** WHAT TO DO **
Where a line of the entries holds the string "thebibliography", copy that line.

** GIVEN ENTRIES **

Segment Open

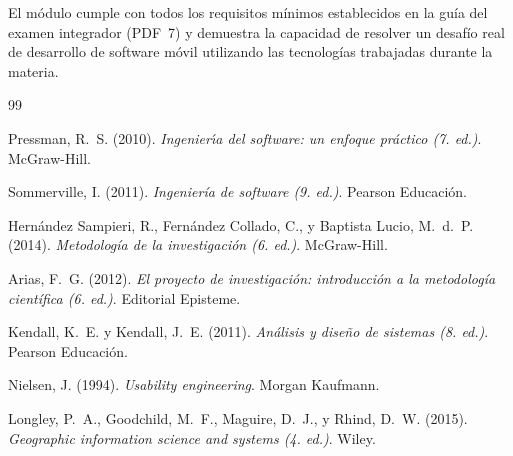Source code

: \documentclass[12pt,letterpaper]{article}
\newcommand{\textoEncabezado}[2]{%
  \parbox{\headwidth}{\raggedleft
    \setstretch{1}%
    \textbf{#1}%
    \\[-6pt]{\rule{\headwidth}{0.4pt}}%
    \if\relax\detokenize{#2}\relax\else\\[2pt]\textbf{#2}\fi
  }%
}
\newcommand{\encabezadoCapitulo}[2]{%
  \fancyhead[C]{\textoEncabezado{#1}{#2}}%
}
\begin{document}
El m\'odulo cumple con todos los requisitos m\'inimos establecidos
en la gu\'ia del examen integrador (PDF~7) y demuestra la
capacidad de resolver un desaf\'io real de desarrollo de software
m\'ovil utilizando las tecnolog\'ias trabajadas durante la materia.

\newpage
\encabezadoCapitulo{REFERENCIAS}{}


\nocite{*}

\begin{thebibliography}{99}

Pressman, R.~S. (2010). \textit{Ingenier{\'\i}a del software: un enfoque pr\'actico (7.{\textordfeminine} ed.)}. McGraw-Hill.

Sommerville, I. (2011). \textit{Ingenier\'ia de software (9.{\textordfeminine} ed.)}. Pearson Educaci\'on.

Hern\'andez Sampieri, R., Fern\'andez Collado, C., y Baptista Lucio, M.~d.~P. (2014). \textit{Metodolog\'ia de la investigaci\'on (6.{\textordfeminine} ed.)}. McGraw-Hill.

Arias, F.~G. (2012). \textit{El proyecto de investigaci\'on: introducci\'on a la metodolog\'ia cient\'ifica (6.{\textordfeminine} ed.)}. Editorial Episteme.

Kendall, K.~E. y Kendall, J.~E. (2011). \textit{An\'alisis y dise\~no de sistemas (8.{\textordfeminine} ed.)}. Pearson Educaci\'on.

Nielsen, J. (1994). \textit{Usability engineering}. Morgan Kaufmann.

Longley, P.~A., Goodchild, M.~F., Maguire, D.~J., y Rhind, D.~W. (2015). \textit{Geographic information science and systems (4.{\textordfeminine} ed.)}. Wiley.


\end{thebibliography}
\end{document}
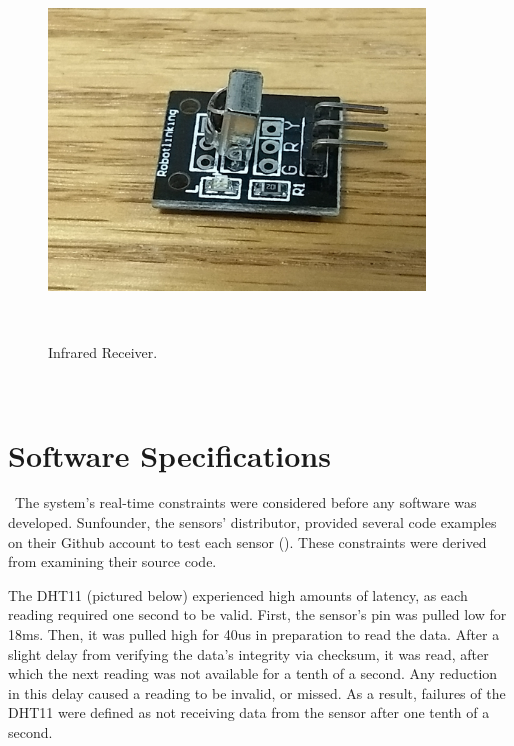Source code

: \documentclass[letterpaper, 12pt]{article}
\begin{document}
~\newline 
\begin{figure}[H]
	\centering
	\includegraphics[width=10cm,height=10cm,keepaspectratio]{infrared.jpg}
	\caption[Sensor3]{Infrared Receiver.}
	\label{fig:infrared}
\end{figure}

~\newpage

\section{Software Specifications}

~\indent The system's real-time constraints were considered before any software was developed.  Sunfounder, the sensors' distributor, provided several code examples on their Github account to test each sensor (\cite{sunfounder2018}).  These constraints were derived from examining their source code.
  
\indent The DHT11 (pictured below) experienced high amounts of latency, as each reading required one second to be valid.  First, the sensor's pin was pulled low for 18ms. Then, it was pulled high for 40us in preparation to read the data.  After a slight delay from verifying the data's integrity via checksum, it was read, after which the next reading was not available for a tenth of a second.  Any reduction in this delay caused a reading to be invalid, or missed.  As a result, failures of the DHT11 were defined as not receiving data from the sensor after one tenth of a second.
\end{document}
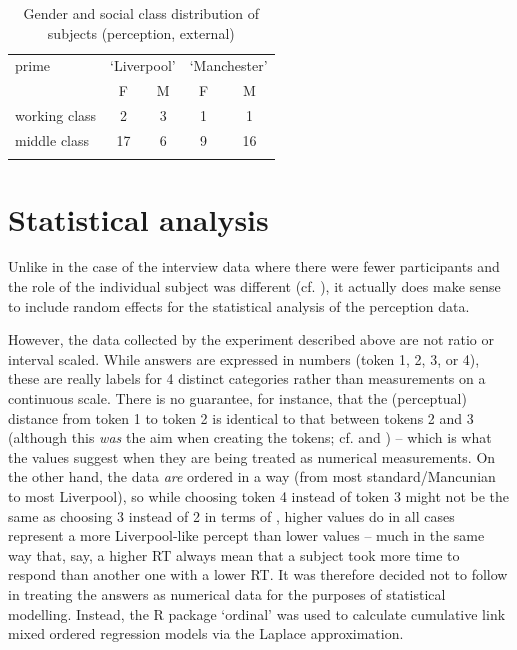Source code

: \begin{table}
	\caption[Gender and {social class} of subjects (perception)]{Gender and {social class} distribution of subjects (perception, external)}
	\label{tab.participants.perception}
	
	\begin{tabular}{lcccc}
		\lsptoprule
		prime\is{priming} & \multicolumn{2}{c}{`Liverpool'} & \multicolumn{2}{c}{`Manchester'}\\
		& F & M & F & M\\
		\midrule
		working class & 2 & 3 & 1 & 1\\
		middle class & 17 & 6 & 9 & 16\\
		\lspbottomrule
	\end{tabular}
\end{table}

\section{Statistical analysis}\label{sec.perc_method.stats}

Unlike in the case of the interview data where there were fewer participants and the role of the individual subject was different (cf. ), it actually does make sense to include random effects for the statistical analysis of the perception data.

However, the data collected by the experiment described above are not ratio or interval scaled.
While answers are expressed in numbers (token 1, 2, 3, or 4), these are really labels for 4 distinct categories rather than measurements on a continuous scale.
There is no guarantee, for instance, that the (perceptual) distance from token 1 to token 2 is identical to that between tokens 2 and 3 (although this \emph{was} the aim when creating the tokens; cf.   and ) -- which is what the values suggest when they are being treated as numerical measurements.
On the other hand, the data \emph{are} ordered in a way (from most standard/Mancunian to most Liverpool), so while choosing token 4 instead of token 3 might not be the same as choosing 3 instead of 2 in terms of , higher values do in all cases represent a more Liverpool-like percept than lower values -- much in the same way that, say, a higher RT always mean that a subject took more time to respond than another one with a lower RT.
It was therefore decided not to follow \citealt{hayetal2006a,haydrager2010} in treating the answers as numerical data for the purposes of statistical modelling.
Instead, the R package `ordinal' \parencite{Rordinal} was used to calculate cumulative link mixed ordered regression models via the Laplace approximation.

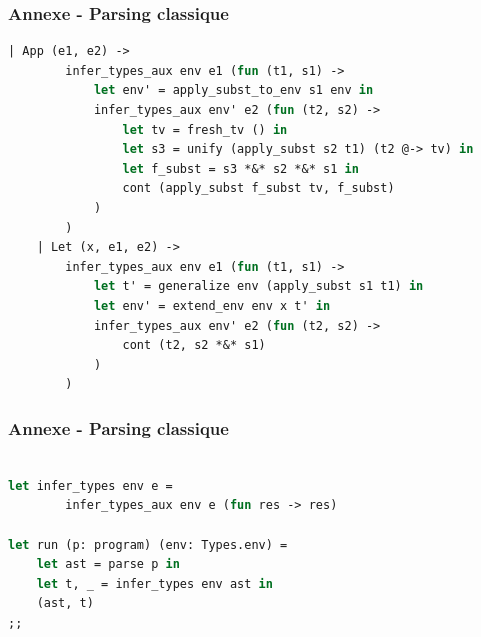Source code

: \documentclass{beamer}
\begin{document}
\begin{frame}[fragile]
		\frametitle{Annexe - Parsing classique}
	
		\begin{lstlisting}[language=ML]
	| App (e1, e2) ->
        infer_types_aux env e1 (fun (t1, s1) ->
            let env' = apply_subst_to_env s1 env in
            infer_types_aux env' e2 (fun (t2, s2) ->
                let tv = fresh_tv () in
                let s3 = unify (apply_subst s2 t1) (t2 @-> tv) in
                let f_subst = s3 *&* s2 *&* s1 in
                cont (apply_subst f_subst tv, f_subst)
            )
        )
    | Let (x, e1, e2) ->
        infer_types_aux env e1 (fun (t1, s1) ->
            let t' = generalize env (apply_subst s1 t1) in
            let env' = extend_env env x t' in
            infer_types_aux env' e2 (fun (t2, s2) ->
                cont (t2, s2 *&* s1)
            )
        )
		\end{lstlisting}
\end{frame}
\begin{frame}[fragile]
		\frametitle{Annexe - Parsing classique}
		\begin{lstlisting}[language=ML]
				
let infer_types env e =
		infer_types_aux env e (fun res -> res)

let run (p: program) (env: Types.env) =
    let ast = parse p in
    let t, _ = infer_types env ast in
    (ast, t)
;;
		\end{lstlisting}
\end{frame}
\end{document}
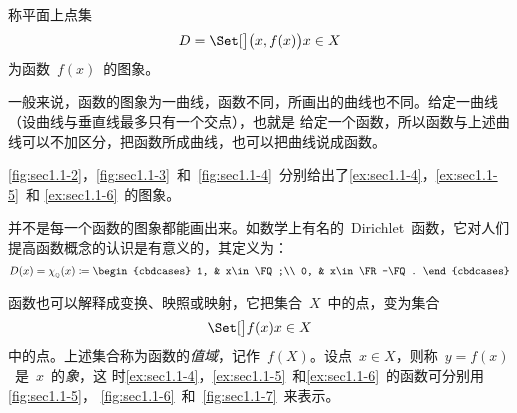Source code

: \begin{definition}
称平面上点集
\[
  D=\Setb{\Parenb{x,f(x)}}{x\in X}
\]
为函数~$f(x)$~的图象。
\end{definition}

一般来说，函数的图象为一曲线，函数不同，所画出的曲线也不同。给定一曲线（设曲线与垂直线最多只有一个交点），也就是
给定一个函数，所以函数与上述曲线可以不加区分，把函数所成曲线，也可以把曲线说成函数。

\ref{fig:sec1.1-2}，\ref{fig:sec1.1-3}~和~\ref{fig:sec1.1-4}~分别给出了\ref{ex:sec1.1-4}，\ref{ex:sec1.1-5}~和%
\ref{ex:sec1.1-6}~的图象。

\begin{figure}
\begin{floatrow}[3]
\figurebox{\caption{}\label{fig:sec1.1-2}}
          {\somefigure}
\figurebox{\caption{}\label{fig:sec1.1-3}}
          {\somefigure}
\figurebox{\caption{}\label{fig:sec1.1-4}}
          {\somefigure}
\end{floatrow}
\end{figure}

并不是每一个函数的图象都能画出来。如数学上有名的~Dirichlet~函数，它对人们提高函数概念的认识是有意义的，其定义为：
\[
  D(x)=\chi_{_\FQ}(x)\coloneq\begin{cbdcases}
  1, & x\in\FQ;\\
  0, & x\in\FR-\FQ.
  \end{cbdcases}
\]

函数也可以解释成变换、映照或映射，它把集合~$X$~中的点，变为集合
\[
  \Setb{f(x)}{x\in X}
\]
中的点。上述集合称为函数的\emph{值域}，记作~$f(X)$。设点~$x\in X$，则称~$y=f(x)$~是~$x$~的\emph{象}，这
时\ref{ex:sec1.1-4}，\ref{ex:sec1.1-5}~和\ref{ex:sec1.1-6}~的函数可分别用\ref{fig:sec1.1-5}，%
\ref{fig:sec1.1-6}~和~\ref{fig:sec1.1-7}~来表示。

\begin{figure}
\begin{floatrow}[3]
\figurebox{\caption{}\label{fig:sec1.1-5}}
          {\somefigure}
\figurebox{\caption{}\label{fig:sec1.1-6}}
          {\somefigure}
\figurebox{\caption{}\label{fig:sec1.1-7}}
          {\somefigure}
\end{floatrow}
\end{figure}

Segment Closed

** PROBLEM SOLUTION **
\begin{thebibliography}{99}
\end{thebibliography}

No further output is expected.